No texto anterior eu falava das fotos que revi de meninas com quem saí nesses anos todos e das lembranças que me ficaram: algumas boas, outras ruins. Mas, no final das contas, se formos pensar bem, há um lado positivo em tudo. O que eu mais gosto, quando olho para trás, é pensar nas amizades que fiz, muitas realmente verdadeiras, que mantenho até hoje.
Quero falar hoje de duas meninas que conheço, lindíssimas, cada um com seu tipo de beleza, todas com um traço comum: uma forte personalidade. São pessoas decididas, que sabem o que querem e que têm batalhado, cada um de seu modo, para serem felizes.
Outro ponto que as unem, apesar de não se conhecerem pessoalmente, é a forte vontade de abandonarem a prostituição. E ambas têm o mesmo projeto: estudar, fazer faculdade e adquirir uma outra profissão. Mas será que é possível conseguirem o que desejam? Será que não continuarão sendo vítimas de preconceitos, mesmo com um diploma embaixo do braço? Só o tempo dirá.

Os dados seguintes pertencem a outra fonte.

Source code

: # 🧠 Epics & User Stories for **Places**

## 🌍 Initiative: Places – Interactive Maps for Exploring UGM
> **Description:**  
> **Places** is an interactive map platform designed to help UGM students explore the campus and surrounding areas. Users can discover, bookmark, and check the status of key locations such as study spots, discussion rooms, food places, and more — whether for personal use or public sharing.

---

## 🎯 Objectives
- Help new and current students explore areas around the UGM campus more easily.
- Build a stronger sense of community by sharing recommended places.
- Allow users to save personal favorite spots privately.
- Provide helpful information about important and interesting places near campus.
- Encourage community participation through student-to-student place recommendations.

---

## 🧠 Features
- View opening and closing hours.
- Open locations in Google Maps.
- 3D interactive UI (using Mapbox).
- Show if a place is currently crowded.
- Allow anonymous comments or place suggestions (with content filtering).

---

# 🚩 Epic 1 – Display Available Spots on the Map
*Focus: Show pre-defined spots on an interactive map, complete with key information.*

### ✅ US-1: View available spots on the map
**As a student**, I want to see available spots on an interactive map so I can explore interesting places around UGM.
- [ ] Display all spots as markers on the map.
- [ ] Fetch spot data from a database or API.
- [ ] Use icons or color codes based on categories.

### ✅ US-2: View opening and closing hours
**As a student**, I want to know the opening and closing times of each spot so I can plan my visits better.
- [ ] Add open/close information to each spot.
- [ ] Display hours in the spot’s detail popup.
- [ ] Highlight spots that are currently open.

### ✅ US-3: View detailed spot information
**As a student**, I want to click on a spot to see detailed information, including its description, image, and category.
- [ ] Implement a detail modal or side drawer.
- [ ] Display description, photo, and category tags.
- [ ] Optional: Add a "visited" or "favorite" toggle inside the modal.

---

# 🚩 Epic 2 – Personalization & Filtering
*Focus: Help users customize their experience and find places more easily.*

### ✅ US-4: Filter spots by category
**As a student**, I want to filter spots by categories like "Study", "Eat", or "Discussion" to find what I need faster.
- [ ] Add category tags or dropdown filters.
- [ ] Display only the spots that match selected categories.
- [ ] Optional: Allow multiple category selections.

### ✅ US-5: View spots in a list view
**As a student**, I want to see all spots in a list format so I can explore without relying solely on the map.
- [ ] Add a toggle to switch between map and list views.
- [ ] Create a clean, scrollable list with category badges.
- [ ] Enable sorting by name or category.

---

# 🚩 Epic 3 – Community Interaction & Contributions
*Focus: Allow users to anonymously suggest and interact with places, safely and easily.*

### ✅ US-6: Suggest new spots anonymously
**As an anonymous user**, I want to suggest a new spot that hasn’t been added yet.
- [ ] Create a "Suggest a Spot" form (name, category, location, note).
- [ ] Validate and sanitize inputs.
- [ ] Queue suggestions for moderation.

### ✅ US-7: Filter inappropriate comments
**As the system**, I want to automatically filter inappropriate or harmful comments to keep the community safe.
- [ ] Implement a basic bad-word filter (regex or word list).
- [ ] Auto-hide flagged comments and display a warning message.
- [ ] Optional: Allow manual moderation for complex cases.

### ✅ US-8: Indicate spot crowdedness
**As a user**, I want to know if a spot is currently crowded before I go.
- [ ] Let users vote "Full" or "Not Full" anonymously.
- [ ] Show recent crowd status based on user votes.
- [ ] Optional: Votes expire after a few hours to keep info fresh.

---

Uma delas até me deu a data em que deixaria definitivamente os programas, para se casar. A data já venceu e eu vou lhe enviar um email para desejar boa sorte. Ano novo, vida nova. E espero que ela consiga seu objetivo e não seja obrigada a voltar às ruas.
Pode até parecer que eu esteja sendo hipócrita ao desejar boa sorte a uma menina que quer abandonar as ruas, sendo que eu sou um daqueles homens que pagam para fazer sexo e, pela lógica, talvez seja também responsável por mantê-la na rua. Conheço vários homens que pensam igual a mim. Não sei explicar porque a rua exerce um fascínio tão grande sobre homens como eu. Muitas vezes penso em parar, mas acabo voltando, sendo atraído por um sorriso, um vestido mais curto, um perfume mais marcante. Mas defendo o direito que todas elas têm de abandonar essa vida e se dedicarem à outra ocupação.
Nelson Rodrigues falava que existe a puta vocacional, aquela que quer continuar sendo puta e gosta do que faz. Já conheci algumas assim, já saí com algumas assim. A profissão , para elas, é como qualquer outra. Muitas ganham bastante dinheiro e não conseguiriam viver dentro de um padrão econômico mais modesto. Não as recrimino, mas normalmente não gosto de fazer sexo com elas. Normalmente o sexo com elas é excessivamente profissional, mecânico.
Ainda quero voltar a esse assunto, porque ele comporta muitas abordagens. Enquanto isso, quero deixar a todos meus votos de Feliz Natal e um 2008 repleto de mudanças, aquelas mudanças que sempre pretendemos, mas acabamos adiando. E para 2008 quero voltar renovado e com muitas coisas para dividir com vocês.